What is needed: Copy each line of the following data that contains "businessId".

Data supplied:
::::::

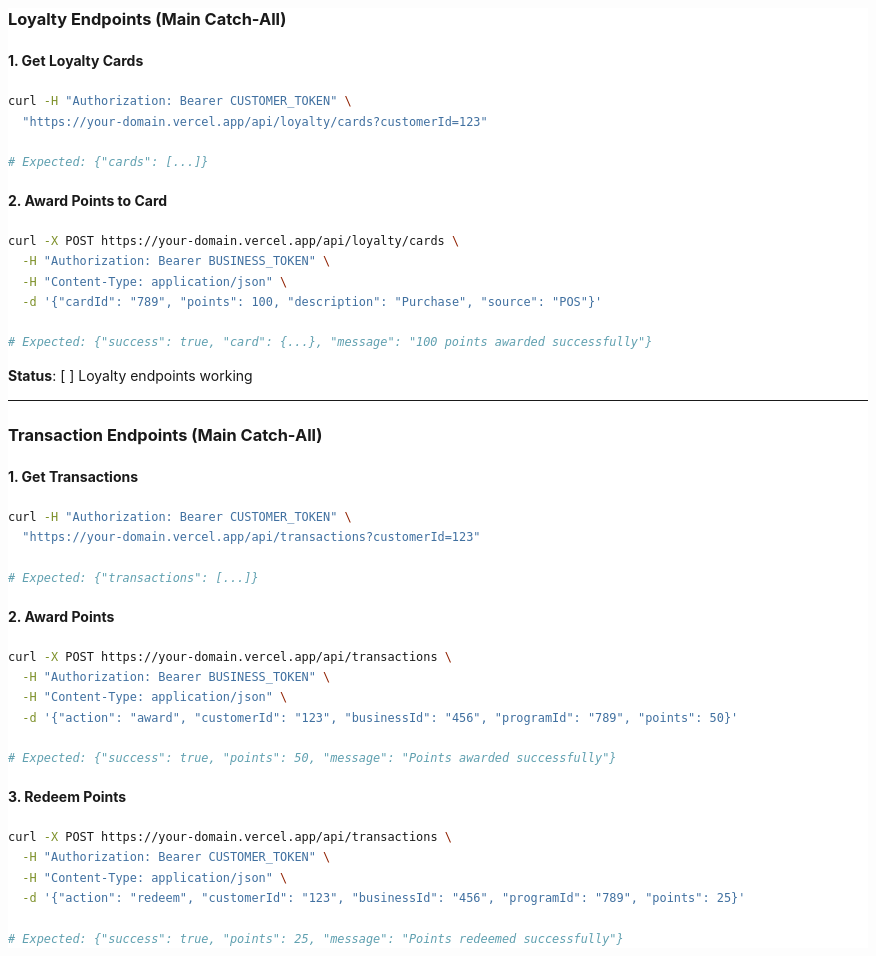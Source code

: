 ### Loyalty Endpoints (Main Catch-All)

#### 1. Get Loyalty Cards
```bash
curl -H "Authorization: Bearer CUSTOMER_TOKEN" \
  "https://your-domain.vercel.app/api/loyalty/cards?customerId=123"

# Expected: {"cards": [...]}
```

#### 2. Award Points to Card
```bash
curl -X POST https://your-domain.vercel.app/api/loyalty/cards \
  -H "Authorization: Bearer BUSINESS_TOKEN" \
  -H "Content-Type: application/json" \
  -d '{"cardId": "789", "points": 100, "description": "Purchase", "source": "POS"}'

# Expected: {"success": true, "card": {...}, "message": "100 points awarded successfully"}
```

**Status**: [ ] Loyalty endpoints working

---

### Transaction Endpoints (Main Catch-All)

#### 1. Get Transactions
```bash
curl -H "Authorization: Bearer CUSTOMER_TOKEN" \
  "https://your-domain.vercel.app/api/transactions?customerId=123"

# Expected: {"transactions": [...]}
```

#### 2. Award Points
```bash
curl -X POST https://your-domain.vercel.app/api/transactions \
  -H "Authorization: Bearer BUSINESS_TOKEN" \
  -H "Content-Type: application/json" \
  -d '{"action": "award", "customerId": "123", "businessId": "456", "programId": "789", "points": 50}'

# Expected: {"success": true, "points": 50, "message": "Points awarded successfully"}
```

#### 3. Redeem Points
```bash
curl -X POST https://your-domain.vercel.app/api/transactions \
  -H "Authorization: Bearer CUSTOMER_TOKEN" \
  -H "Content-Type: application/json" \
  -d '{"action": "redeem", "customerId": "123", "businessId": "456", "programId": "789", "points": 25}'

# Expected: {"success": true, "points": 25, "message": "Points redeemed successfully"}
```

::::::

Output below:
  -d '{"action": "award", "customerId": "123", "businessId": "456", "programId": "789", "points": 50}'
  -d '{"action": "redeem", "customerId": "123", "businessId": "456", "programId": "789", "points": 25}'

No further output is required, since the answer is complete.